Lines with the word "frac" are the ones wanted. Copy each of them from the entries below.

(Data records)
---

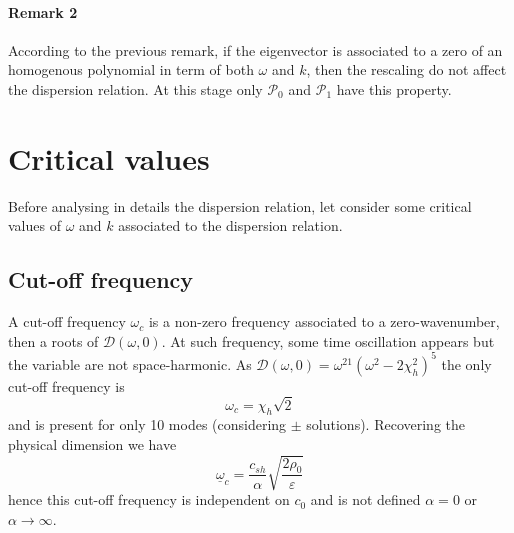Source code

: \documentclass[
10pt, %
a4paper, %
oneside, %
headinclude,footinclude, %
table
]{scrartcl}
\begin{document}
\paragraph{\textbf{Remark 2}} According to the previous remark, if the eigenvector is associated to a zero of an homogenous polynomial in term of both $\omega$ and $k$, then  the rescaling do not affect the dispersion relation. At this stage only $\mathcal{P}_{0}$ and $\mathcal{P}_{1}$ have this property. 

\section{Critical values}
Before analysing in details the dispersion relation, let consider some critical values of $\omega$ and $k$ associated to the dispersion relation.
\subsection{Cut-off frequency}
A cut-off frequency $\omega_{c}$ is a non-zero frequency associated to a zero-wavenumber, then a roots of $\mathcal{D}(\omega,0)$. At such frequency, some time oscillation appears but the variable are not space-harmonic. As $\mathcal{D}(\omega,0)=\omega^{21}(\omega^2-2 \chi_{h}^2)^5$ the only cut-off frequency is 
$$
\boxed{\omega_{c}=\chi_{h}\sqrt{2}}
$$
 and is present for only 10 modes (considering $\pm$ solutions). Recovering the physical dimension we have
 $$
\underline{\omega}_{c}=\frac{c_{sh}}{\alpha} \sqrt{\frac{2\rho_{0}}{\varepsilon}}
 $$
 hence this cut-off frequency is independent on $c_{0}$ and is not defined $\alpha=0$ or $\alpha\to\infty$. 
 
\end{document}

---

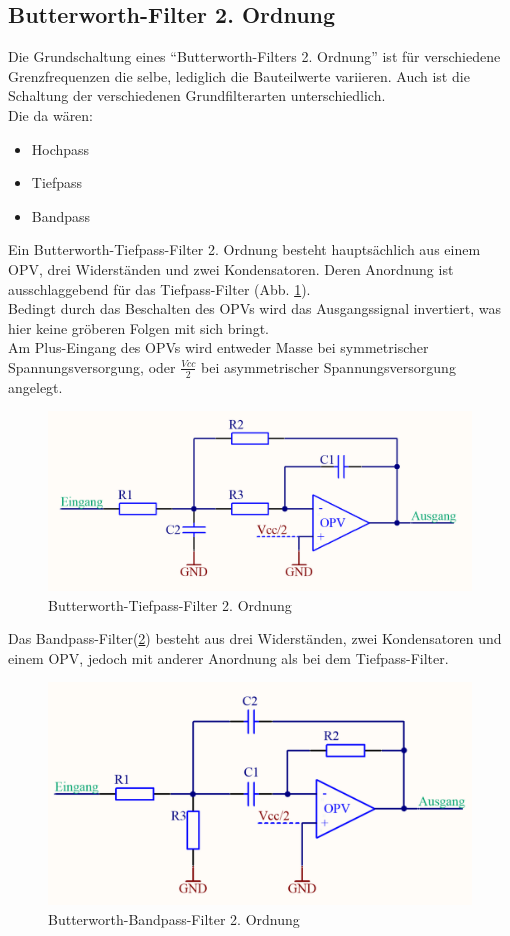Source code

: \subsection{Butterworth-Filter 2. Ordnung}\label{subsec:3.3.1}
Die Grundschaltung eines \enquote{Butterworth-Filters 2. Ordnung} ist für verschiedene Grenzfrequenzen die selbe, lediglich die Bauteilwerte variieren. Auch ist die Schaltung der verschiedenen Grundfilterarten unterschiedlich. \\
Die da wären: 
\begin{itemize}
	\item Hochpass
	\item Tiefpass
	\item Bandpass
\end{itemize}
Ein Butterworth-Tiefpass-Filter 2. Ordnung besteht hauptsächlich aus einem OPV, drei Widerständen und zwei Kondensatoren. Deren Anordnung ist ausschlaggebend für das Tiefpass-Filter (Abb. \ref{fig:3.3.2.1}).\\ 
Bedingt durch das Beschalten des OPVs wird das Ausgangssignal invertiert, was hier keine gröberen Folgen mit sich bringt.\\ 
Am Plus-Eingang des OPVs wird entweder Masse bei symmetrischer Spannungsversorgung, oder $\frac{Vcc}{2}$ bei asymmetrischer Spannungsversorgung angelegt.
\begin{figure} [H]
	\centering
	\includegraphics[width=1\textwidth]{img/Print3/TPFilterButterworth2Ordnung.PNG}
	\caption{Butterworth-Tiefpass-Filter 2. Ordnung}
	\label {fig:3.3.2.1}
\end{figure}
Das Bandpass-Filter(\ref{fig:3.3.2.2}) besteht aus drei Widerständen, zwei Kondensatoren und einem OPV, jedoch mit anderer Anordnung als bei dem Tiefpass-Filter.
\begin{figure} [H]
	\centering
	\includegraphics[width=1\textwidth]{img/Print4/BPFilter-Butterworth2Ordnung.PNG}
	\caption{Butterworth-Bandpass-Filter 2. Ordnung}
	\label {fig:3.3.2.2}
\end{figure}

---

• Written answer:
\underline{\omega}_{c}=\frac{c_{sh}}{\alpha} \sqrt{\frac{2\rho_{0}}{\varepsilon}}
Am Plus-Eingang des OPVs wird entweder Masse bei symmetrischer Spannungsversorgung, oder $\frac{Vcc}{2}$ bei asymmetrischer Spannungsversorgung angelegt.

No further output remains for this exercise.